Why the law is just not enough
But societal change, institutional change cannot be led by legislative measure alone. Whilst the power of anti-discrimination law on both social dialogue and acceptability ought not to be underestimated, the law means nothing without effective implementation. And whilst the Verma Commission sought to address implementation in terms of efficiency and due process, it failed to address the underlying malaise within the Indian police institution that allows sexual assault crimes against women in India to go effectively unheard and unpunished.
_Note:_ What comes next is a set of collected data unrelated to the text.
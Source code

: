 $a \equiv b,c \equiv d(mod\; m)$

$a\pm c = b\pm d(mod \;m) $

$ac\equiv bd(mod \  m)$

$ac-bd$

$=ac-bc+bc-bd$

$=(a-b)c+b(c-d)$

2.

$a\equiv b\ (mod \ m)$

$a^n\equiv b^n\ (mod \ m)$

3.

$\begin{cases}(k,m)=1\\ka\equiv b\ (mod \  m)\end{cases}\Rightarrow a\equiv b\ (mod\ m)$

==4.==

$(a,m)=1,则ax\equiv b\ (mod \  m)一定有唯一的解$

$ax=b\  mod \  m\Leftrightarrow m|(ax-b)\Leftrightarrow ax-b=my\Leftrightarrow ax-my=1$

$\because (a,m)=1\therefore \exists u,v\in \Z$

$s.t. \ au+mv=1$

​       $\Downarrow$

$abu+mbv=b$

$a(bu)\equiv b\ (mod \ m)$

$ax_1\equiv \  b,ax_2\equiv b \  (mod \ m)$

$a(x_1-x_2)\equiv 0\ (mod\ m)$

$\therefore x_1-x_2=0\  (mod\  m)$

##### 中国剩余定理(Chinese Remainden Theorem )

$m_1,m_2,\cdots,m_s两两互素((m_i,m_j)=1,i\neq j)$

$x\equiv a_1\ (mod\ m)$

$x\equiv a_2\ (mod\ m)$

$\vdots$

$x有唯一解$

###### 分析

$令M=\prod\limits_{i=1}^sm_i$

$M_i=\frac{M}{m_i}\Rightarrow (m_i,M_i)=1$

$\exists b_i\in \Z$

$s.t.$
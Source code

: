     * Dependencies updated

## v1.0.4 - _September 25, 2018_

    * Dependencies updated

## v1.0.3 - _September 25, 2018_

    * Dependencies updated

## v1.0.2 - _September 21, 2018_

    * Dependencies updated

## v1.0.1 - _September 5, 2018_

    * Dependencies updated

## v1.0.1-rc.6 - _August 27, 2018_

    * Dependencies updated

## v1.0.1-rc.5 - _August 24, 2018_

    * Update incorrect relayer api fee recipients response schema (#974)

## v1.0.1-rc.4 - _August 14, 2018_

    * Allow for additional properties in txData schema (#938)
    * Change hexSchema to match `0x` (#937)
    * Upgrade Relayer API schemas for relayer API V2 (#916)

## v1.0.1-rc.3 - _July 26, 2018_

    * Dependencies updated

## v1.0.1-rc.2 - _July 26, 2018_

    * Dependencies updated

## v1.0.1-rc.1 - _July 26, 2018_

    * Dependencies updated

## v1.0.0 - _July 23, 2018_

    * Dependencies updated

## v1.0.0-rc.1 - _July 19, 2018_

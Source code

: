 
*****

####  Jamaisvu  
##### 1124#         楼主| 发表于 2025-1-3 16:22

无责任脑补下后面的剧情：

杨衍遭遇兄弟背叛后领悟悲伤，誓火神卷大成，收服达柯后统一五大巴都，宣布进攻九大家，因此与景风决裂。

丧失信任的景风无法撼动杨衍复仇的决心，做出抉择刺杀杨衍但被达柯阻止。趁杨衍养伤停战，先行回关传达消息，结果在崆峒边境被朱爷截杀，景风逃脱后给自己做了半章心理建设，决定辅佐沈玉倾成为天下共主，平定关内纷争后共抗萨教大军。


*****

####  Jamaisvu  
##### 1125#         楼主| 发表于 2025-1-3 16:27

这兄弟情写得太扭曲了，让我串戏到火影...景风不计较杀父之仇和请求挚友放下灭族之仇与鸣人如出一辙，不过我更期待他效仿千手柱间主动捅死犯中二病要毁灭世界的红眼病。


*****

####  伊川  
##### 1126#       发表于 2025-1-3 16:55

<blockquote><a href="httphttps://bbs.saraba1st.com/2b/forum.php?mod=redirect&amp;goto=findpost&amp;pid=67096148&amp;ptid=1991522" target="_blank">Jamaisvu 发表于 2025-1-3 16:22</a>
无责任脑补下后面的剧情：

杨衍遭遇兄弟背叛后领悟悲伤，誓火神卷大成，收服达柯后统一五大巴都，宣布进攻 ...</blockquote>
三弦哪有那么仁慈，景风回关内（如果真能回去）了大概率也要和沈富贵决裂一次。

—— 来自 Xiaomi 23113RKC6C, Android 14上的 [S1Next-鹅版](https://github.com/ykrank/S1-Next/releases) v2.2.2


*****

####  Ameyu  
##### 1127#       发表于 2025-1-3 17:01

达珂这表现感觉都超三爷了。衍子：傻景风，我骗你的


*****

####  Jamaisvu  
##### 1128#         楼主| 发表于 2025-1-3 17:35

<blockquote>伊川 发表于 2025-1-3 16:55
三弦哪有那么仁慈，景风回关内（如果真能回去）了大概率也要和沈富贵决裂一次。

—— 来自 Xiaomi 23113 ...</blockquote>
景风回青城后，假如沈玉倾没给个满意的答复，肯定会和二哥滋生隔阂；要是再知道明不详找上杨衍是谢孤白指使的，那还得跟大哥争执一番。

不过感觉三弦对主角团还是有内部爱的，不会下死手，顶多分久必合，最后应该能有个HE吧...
Macpherson and institutional racism in Britain
British policing remains far from perfect, particularly in relation to both stop and search procedures and in its retention and recruitment of ethnic minority police officers, critical to restoring and maintaining confidence within all sections of the British public. But, some fourteen years aftet the publication of the Macpherson report, the national dialogue has changed. Seventy major recommendations of the Report aimed critically (although not wholly) at police accountability, including measures to monitor and assess police forces nationally, including crucially new powers of appointment of police chief officers. Fundamental changes have been brought by the applicability of the “full force” of race relations legislation at police officers through a process of vicarious liability directed at their superior officers. Codes of practice were developed to properly report and record all racist incidents including the training of local liaison officers to underpin an anti-discriminatory culture within the police.
Change on the inside brings change on the outside
Neither the British nor the Los Angeles police are likely to stand up and say they have eliminated prejudice and discrimination within their forces. But the changes forced upon them by tragic circumstances have led to systemic changes in police forces whose coffee-break cultures were institutionally racist. India faces similar hurdles. The prejudice against women or families claiming sexual assault is so ingrained, the culture of destroying the woman if she continues to press charges so inherent in the system that only massive institutional changes within the Indian police force will begin to curb, change and improve the situation of women facing violence routinely. Only once the dialogue begins to change against women and police officers are held routinely accountable for their actions, or omissions as is often the case, will there be major change in India. The Verma Commission has rightly started to modernise the debate, even notwithstanding the failures in the government’s response in its recent Ordnance, but change in Indian society and attitudes will only come when the enforcement mechanisms are forced to become accountable themselves.